La ripresa del nostro Paese ha un suo fulcro importante nelle autonomie locali, specie nei 7904 comuni italiani. Il 12 giugno prossimo si vota in 978 di essi (12,4%), di cui 26 capoluoghi di provincia, 4 capoluoghi di regione. Una cattiva abitudine italiana tende a dare il valore nazionale alle elezioni locali, spesso dimenticando la loro specificità territoriale e le relative storie di candidati, partiti, liste civiche e coalizioni. A questo ricco patrimonio si aggiungono, in questa tornata, due notevoli caratteristiche storiche rilevanti: i sindaci e le amministrazioni, che saranno elette, gestiranno la fase del post-Covid e l’impiego dei fondi del Pnrr, per quanto compete ai comuni. Due limitate riflessioni in merito, che coinvolgono non solo i comuni al voto ma la loro totalità.

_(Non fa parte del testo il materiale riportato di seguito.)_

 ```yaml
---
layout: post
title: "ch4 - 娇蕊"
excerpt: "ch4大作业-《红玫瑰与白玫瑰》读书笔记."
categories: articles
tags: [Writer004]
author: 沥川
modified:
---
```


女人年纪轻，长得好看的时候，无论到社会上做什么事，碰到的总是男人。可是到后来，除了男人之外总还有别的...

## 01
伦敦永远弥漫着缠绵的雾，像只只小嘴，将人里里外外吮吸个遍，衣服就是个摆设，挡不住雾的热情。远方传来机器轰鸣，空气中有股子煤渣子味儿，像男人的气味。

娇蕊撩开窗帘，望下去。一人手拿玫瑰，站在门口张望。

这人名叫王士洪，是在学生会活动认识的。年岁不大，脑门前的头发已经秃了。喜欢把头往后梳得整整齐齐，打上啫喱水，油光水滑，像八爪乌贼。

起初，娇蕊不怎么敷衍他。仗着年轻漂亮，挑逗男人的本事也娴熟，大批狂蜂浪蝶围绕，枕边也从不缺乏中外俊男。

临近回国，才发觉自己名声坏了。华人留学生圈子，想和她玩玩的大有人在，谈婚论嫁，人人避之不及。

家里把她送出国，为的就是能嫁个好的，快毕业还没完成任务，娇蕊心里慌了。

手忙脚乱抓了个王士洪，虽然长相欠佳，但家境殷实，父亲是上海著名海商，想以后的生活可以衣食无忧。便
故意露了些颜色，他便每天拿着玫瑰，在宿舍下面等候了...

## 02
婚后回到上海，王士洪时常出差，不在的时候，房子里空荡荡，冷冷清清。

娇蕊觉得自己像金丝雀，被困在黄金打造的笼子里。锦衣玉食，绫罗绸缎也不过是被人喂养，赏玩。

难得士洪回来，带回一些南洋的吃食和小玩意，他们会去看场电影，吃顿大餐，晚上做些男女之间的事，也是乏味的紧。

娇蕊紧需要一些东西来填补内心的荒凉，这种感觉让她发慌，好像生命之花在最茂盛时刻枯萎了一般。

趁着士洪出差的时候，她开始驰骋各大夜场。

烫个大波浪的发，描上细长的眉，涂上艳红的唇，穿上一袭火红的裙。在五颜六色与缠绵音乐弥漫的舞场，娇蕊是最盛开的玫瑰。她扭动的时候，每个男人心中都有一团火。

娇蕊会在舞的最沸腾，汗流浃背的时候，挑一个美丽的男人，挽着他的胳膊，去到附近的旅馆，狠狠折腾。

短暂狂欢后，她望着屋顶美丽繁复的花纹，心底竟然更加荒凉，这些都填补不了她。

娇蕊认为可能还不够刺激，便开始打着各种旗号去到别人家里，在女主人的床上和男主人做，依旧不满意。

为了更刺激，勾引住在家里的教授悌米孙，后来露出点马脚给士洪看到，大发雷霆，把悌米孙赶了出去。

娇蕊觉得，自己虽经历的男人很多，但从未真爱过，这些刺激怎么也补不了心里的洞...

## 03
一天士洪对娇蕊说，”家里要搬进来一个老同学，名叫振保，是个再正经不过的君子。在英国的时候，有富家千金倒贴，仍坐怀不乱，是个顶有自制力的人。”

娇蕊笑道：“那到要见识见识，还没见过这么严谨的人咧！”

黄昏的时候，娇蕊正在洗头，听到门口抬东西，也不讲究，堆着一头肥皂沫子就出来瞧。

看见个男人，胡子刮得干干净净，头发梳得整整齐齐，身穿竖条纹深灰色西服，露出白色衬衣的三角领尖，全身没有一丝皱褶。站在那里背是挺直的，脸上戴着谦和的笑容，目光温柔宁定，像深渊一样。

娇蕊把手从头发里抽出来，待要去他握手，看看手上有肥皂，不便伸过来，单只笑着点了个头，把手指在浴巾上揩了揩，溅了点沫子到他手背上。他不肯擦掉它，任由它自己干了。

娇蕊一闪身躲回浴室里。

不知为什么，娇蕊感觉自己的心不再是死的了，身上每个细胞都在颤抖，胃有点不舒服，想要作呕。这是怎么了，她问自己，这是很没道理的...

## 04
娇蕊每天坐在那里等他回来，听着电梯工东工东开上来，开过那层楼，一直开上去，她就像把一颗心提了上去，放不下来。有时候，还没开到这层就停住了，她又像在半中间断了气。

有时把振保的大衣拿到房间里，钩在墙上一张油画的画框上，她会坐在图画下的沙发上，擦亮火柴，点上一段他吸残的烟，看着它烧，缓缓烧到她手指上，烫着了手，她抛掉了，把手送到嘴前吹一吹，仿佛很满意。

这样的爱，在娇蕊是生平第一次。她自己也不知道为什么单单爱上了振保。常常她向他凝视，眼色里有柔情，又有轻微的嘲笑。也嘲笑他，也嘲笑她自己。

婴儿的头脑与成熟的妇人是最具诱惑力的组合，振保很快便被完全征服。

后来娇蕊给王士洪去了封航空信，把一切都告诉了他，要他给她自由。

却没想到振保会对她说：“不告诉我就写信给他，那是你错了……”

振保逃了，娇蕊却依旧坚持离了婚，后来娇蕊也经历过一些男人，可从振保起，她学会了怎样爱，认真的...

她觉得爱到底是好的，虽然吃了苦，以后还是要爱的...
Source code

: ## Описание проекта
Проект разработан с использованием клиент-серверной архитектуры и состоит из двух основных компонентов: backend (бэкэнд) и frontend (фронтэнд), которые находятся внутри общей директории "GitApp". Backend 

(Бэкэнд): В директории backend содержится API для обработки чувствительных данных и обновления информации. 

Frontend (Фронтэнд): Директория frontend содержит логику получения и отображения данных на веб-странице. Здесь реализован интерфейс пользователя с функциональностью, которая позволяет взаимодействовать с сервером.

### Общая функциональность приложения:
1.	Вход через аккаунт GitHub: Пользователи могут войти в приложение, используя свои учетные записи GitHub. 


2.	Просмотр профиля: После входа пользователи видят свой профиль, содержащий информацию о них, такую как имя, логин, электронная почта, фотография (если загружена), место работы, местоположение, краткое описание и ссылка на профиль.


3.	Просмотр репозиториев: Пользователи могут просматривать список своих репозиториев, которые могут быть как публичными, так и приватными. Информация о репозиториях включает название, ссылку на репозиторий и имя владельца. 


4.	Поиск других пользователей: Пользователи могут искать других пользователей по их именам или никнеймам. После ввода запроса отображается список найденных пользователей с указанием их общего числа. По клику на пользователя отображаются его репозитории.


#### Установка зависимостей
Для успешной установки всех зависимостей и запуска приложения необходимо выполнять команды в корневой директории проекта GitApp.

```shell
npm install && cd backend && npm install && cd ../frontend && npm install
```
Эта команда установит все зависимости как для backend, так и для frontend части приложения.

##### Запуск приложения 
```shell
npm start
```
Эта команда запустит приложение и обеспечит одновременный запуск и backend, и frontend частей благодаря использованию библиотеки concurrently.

Il post Covid sembra essere il tempo non solo del recupero della salute fisica, ma anche di quella relazionale. È il tempo per ricostruire o rinvigorire le relazioni. Prima di tutto riducendo al minimo, quasi a zero (dove possibile) i rapporti telefonici e digitali; incontrandoci e dedicandoci del tempo nel raccontarci come abbiamo vissuto il tutto (lo abbiamo già fatto on line, ma di persona ha ben altro valore), tessendo significati comuni con un dialogo paziente e una sete di conoscenza. Il sapere è sempre un prodotto collettivo, frutto non di uno ma di molti che lavorano insieme. Tanto possono fare in materia tutti i luoghi di aggregazioni (associazioni, comunità di fede religiosa, gruppi di amici). I significati, inoltre, non si inventano; vanno attinti al nostro patrimonio umano comune: moltissimo fanno le letture, il contatto con la natura, per chi può i viaggi dove, non solo si visitano posti, ma si incontrano persone che ci possono arricchire… anche a pochi metri da casa! Le città sono il luogo primo ed essenziale per questo lavoro di ritessitura delle relazioni e gli amministratori locali ne devono essere i principali artefici. Diversi di loro hanno dato un ottimo esempio di vicinanza alle difficoltà della cittadinanza, spendendosi, senza riserve, specie nei momenti più difficili della pandemia. Altri – sindaci, presidenti e assessori – sono stati primatisti tra gli “scomparsi sociali”, fatti salvi i media dove, in genere, non mancavano di pontificare su tutto. La pandemia ci ha insegnato – meglio e più chiaramente – che deve governare solo chi ha mente solida e cuore maturo, ovvero competenza e dedizione nel realizzare concretamente e onestamente il bene della comunità civile.
La competenza è elemento essenziale anche per il grande capitolo Pnrr. Tra scarsezza di risorse umane (per blocco assunzioni e altre ragioni), miopia o corruzione di diversi amministratori locali, molti comuni arrivano impreparati alla sfida del Pnrr. I tempi stringono, i bandi incalzano: se gli elettori pensano di scegliere il primo candidato che capita sotto gli occhi, o che piace di più o, ancor peggio, che ha corrotto per estorcere voti, determinano gravi danni alle comunità locali e all’intero Paese. Il Pnrr esige un “saper fare” in termini di procedure (obiettivi, finalità, indicatori), tempistiche (l’agenda precisa europea) e responsabilità e poteri (nelle complesse relazioni tra governo centrale e autonomie locali). Il Pnrr è uno strumento tecnico, molto sintetico, dove non è scritto tutto, anzi è scritto molto poco, perché si tratta di linee politiche generali che indirizzano il Paese nello spendere le risorse messe a disposizione dall’Europa. Non solo ci vuole competenza (e tanta; quella digitale è solo una base necessaria), ma anche conoscenza del territorio e delle sue risorse, capacità di progettare il futuro, con i piedi per terra e una buona dose di fantasia. Anche qui sindaco e giunta non possono essere i primi che capitano sottomano agli elettori. Come anche, nei comuni dove non si vota, le organizzazioni civiche devono vigilare, spronare e collaborare ancor più perché il Pnrr dia frutti benefici e legali.
Affidare in buone mani le nostre città vuol dire far propria la lezione di La Pira (nel suo discorso al Convegno dei Sindaci delle capitali di tutto il mondo, Firenze, 2 ottobre 1955): “La città è lo strumento in certo modo appropriato per superare tutte le possibili crisi cui la storia umana e la civiltà umana vanno sottoposte nel corso dei secoli”.